Segment Start: DATASET RECORDS

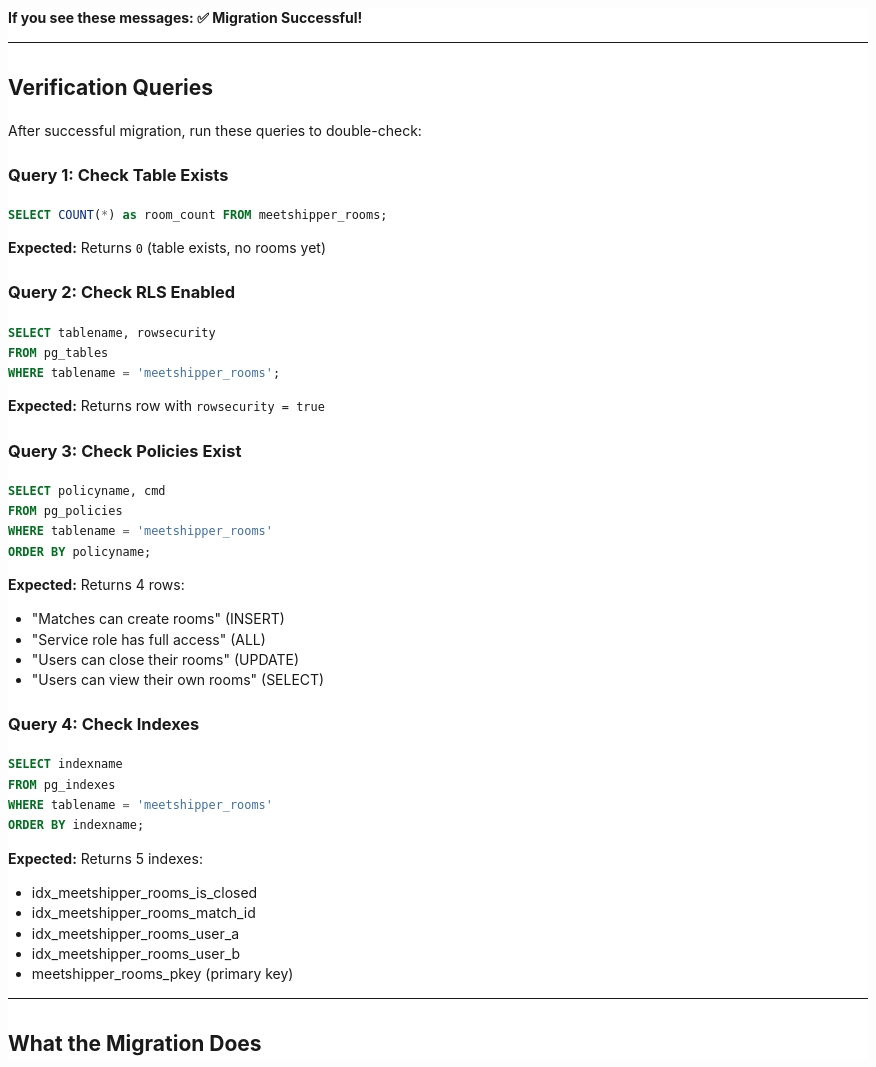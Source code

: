 **If you see these messages: ✅ Migration Successful!**

---

## Verification Queries

After successful migration, run these queries to double-check:

### Query 1: Check Table Exists
```sql
SELECT COUNT(*) as room_count FROM meetshipper_rooms;
```
**Expected:** Returns `0` (table exists, no rooms yet)

### Query 2: Check RLS Enabled
```sql
SELECT tablename, rowsecurity
FROM pg_tables
WHERE tablename = 'meetshipper_rooms';
```
**Expected:** Returns row with `rowsecurity = true`

### Query 3: Check Policies Exist
```sql
SELECT policyname, cmd
FROM pg_policies
WHERE tablename = 'meetshipper_rooms'
ORDER BY policyname;
```
**Expected:** Returns 4 rows:
- "Matches can create rooms" (INSERT)
- "Service role has full access" (ALL)
- "Users can close their rooms" (UPDATE)
- "Users can view their own rooms" (SELECT)

### Query 4: Check Indexes
```sql
SELECT indexname
FROM pg_indexes
WHERE tablename = 'meetshipper_rooms'
ORDER BY indexname;
```
**Expected:** Returns 5 indexes:
- idx_meetshipper_rooms_is_closed
- idx_meetshipper_rooms_match_id
- idx_meetshipper_rooms_user_a
- idx_meetshipper_rooms_user_b
- meetshipper_rooms_pkey (primary key)

---

## What the Migration Does
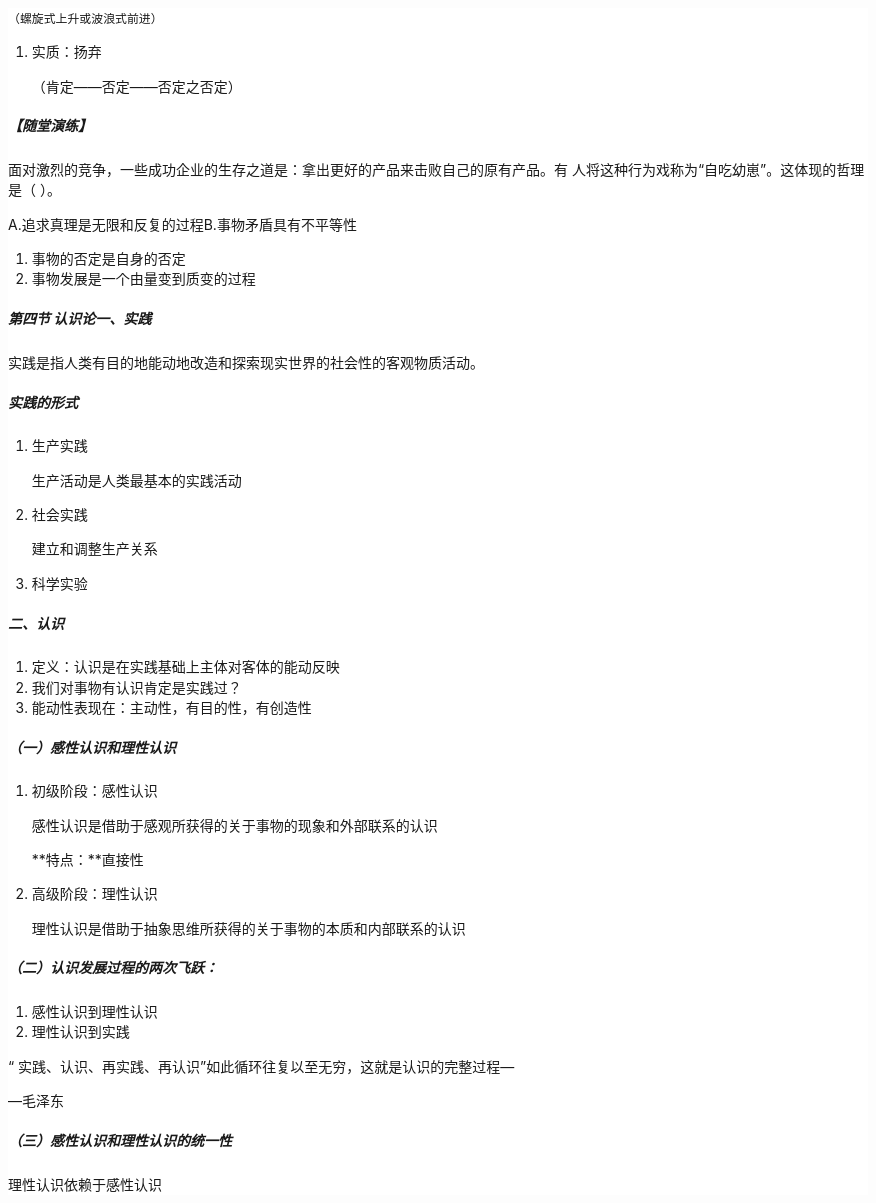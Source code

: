     （螺旋式上升或波浪式前进）

1.  实质：扬弃

    （肯定——否定——否定之否定）

##### 【随堂演练】

面对激烈的竞争，一些成功企业的生存之道是：拿出更好的产品来击败自己的原有产品。有 人将这种行为戏称为“自吃幼崽”。这体现的哲理是（ ）。

A.追求真理是无限和反复的过程B.事物矛盾具有不平等性

1.  事物的否定是自身的否定
2.  事物发展是一个由量变到质变的过程

##### 第四节 认识论一、实践

实践是指人类有目的地能动地改造和探索现实世界的社会性的客观物质活动。

##### 实践的形式

1.  生产实践

    生产活动是人类最基本的实践活动

1.  社会实践

    建立和调整生产关系

1.  科学实验

##### 二、认识

1.  定义：认识是在实践基础上主体对客体的能动反映
2.  我们对事物有认识肯定是实践过？
3.  能动性表现在：主动性，有目的性，有创造性

##### （一）感性认识和理性认识

1.  初级阶段：感性认识

    感性认识是借助于感观所获得的关于事物的现象和外部联系的认识

    **特点：**直接性

1.  高级阶段：理性认识

    理性认识是借助于抽象思维所获得的关于事物的本质和内部联系的认识

##### （二）认识发展过程的两次飞跃：

1.  感性认识到理性认识
2.  理性认识到实践

“ 实践、认识、再实践、再认识”如此循环往复以至无穷，这就是认识的完整过程—

—毛泽东

##### （三）感性认识和理性认识的统一性

理性认识依赖于感性认识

Segment End: DATASET RECORDS

*ASSIGNMENT*: Pick every line of the data that includes the string "these".

*EXERCISE ANSWER*:
: **If you see these messages: ✅ Migration Successful!**
After successful migration, run these queries to double-check:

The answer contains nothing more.